[What to work on] From the listing below, extract every line in which the word "device" appears.

Input material Start Marker

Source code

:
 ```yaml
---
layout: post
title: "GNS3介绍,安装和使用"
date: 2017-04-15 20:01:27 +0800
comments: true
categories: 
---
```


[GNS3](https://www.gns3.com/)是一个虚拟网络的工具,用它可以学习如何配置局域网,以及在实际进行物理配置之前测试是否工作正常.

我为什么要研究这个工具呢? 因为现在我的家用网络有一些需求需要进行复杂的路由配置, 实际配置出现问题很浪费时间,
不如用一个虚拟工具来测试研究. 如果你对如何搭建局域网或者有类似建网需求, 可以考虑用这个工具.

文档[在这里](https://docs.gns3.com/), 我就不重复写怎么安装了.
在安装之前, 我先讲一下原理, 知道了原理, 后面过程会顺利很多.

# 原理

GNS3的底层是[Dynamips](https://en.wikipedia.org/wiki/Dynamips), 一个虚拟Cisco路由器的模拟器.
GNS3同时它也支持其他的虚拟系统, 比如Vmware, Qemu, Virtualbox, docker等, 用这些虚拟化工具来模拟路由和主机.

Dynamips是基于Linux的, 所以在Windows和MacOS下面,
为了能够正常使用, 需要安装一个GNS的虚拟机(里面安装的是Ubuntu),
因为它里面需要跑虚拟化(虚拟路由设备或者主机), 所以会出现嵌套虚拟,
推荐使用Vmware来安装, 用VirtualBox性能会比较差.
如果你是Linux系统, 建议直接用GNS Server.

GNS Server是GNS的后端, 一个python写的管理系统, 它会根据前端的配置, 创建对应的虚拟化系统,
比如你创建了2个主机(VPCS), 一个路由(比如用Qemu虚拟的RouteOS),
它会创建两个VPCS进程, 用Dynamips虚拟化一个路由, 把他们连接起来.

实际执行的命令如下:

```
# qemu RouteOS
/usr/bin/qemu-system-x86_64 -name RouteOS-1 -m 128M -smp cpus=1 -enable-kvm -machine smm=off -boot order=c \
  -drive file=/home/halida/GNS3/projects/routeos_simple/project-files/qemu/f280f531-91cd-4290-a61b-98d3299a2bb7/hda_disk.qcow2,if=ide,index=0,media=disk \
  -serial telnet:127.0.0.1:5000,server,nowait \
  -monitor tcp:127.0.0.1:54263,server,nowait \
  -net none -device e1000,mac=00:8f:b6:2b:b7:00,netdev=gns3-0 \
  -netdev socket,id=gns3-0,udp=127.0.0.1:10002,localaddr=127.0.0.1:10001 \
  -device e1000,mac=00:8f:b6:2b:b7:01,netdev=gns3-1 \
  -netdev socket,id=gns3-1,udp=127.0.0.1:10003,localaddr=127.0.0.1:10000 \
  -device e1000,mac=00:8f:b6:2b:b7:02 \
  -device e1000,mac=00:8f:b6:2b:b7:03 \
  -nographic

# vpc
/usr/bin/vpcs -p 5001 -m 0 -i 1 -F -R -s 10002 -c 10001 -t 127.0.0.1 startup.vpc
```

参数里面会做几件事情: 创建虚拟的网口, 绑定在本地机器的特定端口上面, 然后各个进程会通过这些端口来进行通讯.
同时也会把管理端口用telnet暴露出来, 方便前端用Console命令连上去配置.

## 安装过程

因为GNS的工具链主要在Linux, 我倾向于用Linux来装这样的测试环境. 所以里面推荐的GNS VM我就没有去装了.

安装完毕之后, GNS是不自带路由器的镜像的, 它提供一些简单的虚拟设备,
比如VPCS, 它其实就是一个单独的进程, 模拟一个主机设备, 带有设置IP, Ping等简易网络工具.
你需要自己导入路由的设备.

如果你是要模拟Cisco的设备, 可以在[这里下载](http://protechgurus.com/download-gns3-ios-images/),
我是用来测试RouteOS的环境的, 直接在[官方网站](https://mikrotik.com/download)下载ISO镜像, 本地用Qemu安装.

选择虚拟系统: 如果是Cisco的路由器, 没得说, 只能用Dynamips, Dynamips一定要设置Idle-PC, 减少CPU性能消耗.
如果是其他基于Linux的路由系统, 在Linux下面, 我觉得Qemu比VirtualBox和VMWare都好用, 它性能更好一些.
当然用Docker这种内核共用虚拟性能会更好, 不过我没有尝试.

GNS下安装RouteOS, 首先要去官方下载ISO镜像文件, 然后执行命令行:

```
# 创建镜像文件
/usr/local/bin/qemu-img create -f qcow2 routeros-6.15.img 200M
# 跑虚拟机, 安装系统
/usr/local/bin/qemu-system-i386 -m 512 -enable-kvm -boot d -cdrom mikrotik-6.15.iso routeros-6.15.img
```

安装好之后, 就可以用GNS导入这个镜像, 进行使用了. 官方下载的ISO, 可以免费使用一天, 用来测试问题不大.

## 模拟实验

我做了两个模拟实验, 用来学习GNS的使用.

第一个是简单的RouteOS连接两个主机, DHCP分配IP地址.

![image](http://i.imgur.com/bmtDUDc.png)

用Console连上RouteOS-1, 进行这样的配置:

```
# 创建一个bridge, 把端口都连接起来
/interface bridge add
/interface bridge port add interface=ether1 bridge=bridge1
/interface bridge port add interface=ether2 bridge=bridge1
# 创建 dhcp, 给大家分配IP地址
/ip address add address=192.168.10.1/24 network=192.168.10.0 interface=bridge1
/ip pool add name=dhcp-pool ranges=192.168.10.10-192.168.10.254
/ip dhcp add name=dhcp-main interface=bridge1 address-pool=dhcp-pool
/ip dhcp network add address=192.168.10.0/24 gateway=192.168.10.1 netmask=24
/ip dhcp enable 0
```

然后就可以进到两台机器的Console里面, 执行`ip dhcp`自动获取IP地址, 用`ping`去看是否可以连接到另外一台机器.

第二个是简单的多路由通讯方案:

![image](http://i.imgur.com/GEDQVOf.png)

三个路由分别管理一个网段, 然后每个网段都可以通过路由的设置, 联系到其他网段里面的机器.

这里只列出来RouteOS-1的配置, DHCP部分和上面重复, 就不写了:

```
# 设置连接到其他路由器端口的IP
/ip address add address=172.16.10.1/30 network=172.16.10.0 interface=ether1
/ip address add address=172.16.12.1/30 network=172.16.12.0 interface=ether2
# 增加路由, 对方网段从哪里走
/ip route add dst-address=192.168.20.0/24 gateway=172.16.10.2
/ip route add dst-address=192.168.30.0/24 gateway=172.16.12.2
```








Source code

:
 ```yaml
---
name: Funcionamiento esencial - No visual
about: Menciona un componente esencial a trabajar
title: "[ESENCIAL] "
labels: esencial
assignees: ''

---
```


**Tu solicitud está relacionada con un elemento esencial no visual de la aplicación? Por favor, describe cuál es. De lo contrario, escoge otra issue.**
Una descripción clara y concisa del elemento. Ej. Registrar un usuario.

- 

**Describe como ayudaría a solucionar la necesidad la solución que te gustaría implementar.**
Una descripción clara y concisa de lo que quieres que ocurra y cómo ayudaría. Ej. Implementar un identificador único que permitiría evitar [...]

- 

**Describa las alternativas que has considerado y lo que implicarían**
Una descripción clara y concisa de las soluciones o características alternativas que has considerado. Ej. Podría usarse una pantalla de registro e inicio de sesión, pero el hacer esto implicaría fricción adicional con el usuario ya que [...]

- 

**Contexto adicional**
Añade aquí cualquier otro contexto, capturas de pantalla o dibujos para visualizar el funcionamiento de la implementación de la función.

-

Input material End Marker

[Expected output]
  -net none -device e1000,mac=00:8f:b6:2b:b7:00,netdev=gns3-0 \
  -device e1000,mac=00:8f:b6:2b:b7:01,netdev=gns3-1 \
  -device e1000,mac=00:8f:b6:2b:b7:02 \
  -device e1000,mac=00:8f:b6:2b:b7:03 \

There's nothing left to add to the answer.